If you study the proof of Noether's normalization lemma, you'll find that it's actually a constructive proof - it provides an algorithm to solve your problem. I'm going to do it for you; see if you can figure out what's going on. (I'm not going to describe the algorithm in detail, but if you pay attention you should be able to understand why I'm doing what I'm doing.)
First, note that we should expect $m=2$; indeed, the variety defined by a single irreducible polynomial has codimension 1. So it will be a "surface" in $k^3$. We should therefore expect the coordinate ring to have transcendence degree $2$ over $k$.
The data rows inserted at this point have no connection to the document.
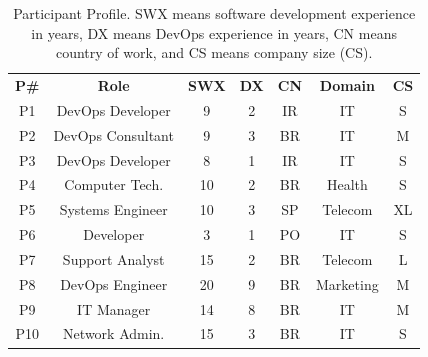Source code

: \begin{table}[t]
\centering
\caption{Participant Profile. SWX means software development experience in years, DX means DevOps experience in years, CN means country of work, and CS means company size (CS).}
\label{participant_table}
\begin{tabular}{ccccccc}
\textbf{P\#}          & \textbf{Role}         & \textbf{SWX} & \textbf{DX} & \textbf{CN}   & \textbf{Domain}    & \multicolumn{1}{l}{\textbf{CS}} \\
P1                   & DevOps Developer      & 9            & 2           & IR            & IT                 & S                               \\

P2                   & DevOps Consultant       & 9            & 3           & BR            & IT                 & M                               \\

P3                   & DevOps Developer      & 8            & 1           & IR            & IT                 & S                               \\

P4                   & Computer Tech.        & 10           & 2           & BR            & Health             & S                               \\

P5                   & Systems Engineer      & 10           & 3           & SP            & Telecom            & XL                              \\

P6                   & Developer             & 3            & 1           & PO            & IT                 & S                               \\

P7                   & Support Analyst       & 15           & 2           & BR            & Telecom            & L                               \\

P8                   & DevOps Engineer       & 20           & 9           & BR            & Marketing              & M                               \\

P9                   & IT Manager            & 14           & 8           & BR            & IT                 & M                               \\

P10                  & Network Admin.        & 15           & 3           & BR            & IT                 & S                               \\


\end{tabular}
\end{table}
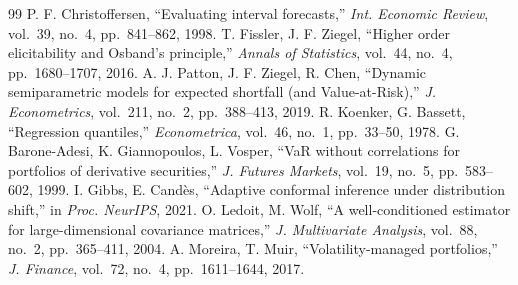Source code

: \documentclass[conference,a4paper]{IEEEtran}
\begin{document}
\begin{thebibliography}{99}
 P. F. Christoffersen, ``Evaluating interval forecasts,'' \emph{Int. Economic Review}, vol.~39, no.~4, pp.~841--862, 1998.
 T. Fissler, J. F. Ziegel, ``Higher order elicitability and Osband's principle,'' \emph{Annals of Statistics}, vol.~44, no.~4, pp.~1680--1707, 2016.
 A. J. Patton, J. F. Ziegel, R. Chen, ``Dynamic semiparametric models for expected shortfall (and Value-at-Risk),'' \emph{J. Econometrics}, vol.~211, no.~2, pp.~388--413, 2019.
 R. Koenker, G. Bassett, ``Regression quantiles,'' \emph{Econometrica}, vol.~46, no.~1, pp.~33--50, 1978.
 G. Barone-Adesi, K. Giannopoulos, L. Vosper, ``VaR without correlations for portfolios of derivative securities,'' \emph{J. Futures Markets}, vol.~19, no.~5, pp.~583--602, 1999.
 I. Gibbs, E. Cand\`es, ``Adaptive conformal inference under distribution shift,'' in \emph{Proc. NeurIPS}, 2021.
 O. Ledoit, M. Wolf, ``A well-conditioned estimator for large-dimensional covariance matrices,'' \emph{J. Multivariate Analysis}, vol.~88, no.~2, pp.~365--411, 2004.
 A. Moreira, T. Muir, ``Volatility-managed portfolios,'' \emph{J. Finance}, vol.~72, no.~4, pp.~1611--1644, 2017.
\end{thebibliography}
\end{document}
Consider $f$ as a polynomial in $x_3$. The leading coefficient is $x_1+x_2$. Find a point where it doesn't vanish identically, say $x_1=1,x_2=0$. Then put $u_1=x_1+x_3$, $u_2=x_2$. Then we can rewrite $f$ as
$$f=x_3(u_1-x_3+u_2)+(u_1-x_3)u_2 = -x_3^2+x_3u_1 + u_1u_2.$$
Magic! This is a monic polynomial in $x_3$, with coefficients in $k[u_1,u_2]$. Thus $R=k[x_1,x_2,x_3]/(f)$ is integral (of degree $2$) over $k[x_1+x_3,x_2]$.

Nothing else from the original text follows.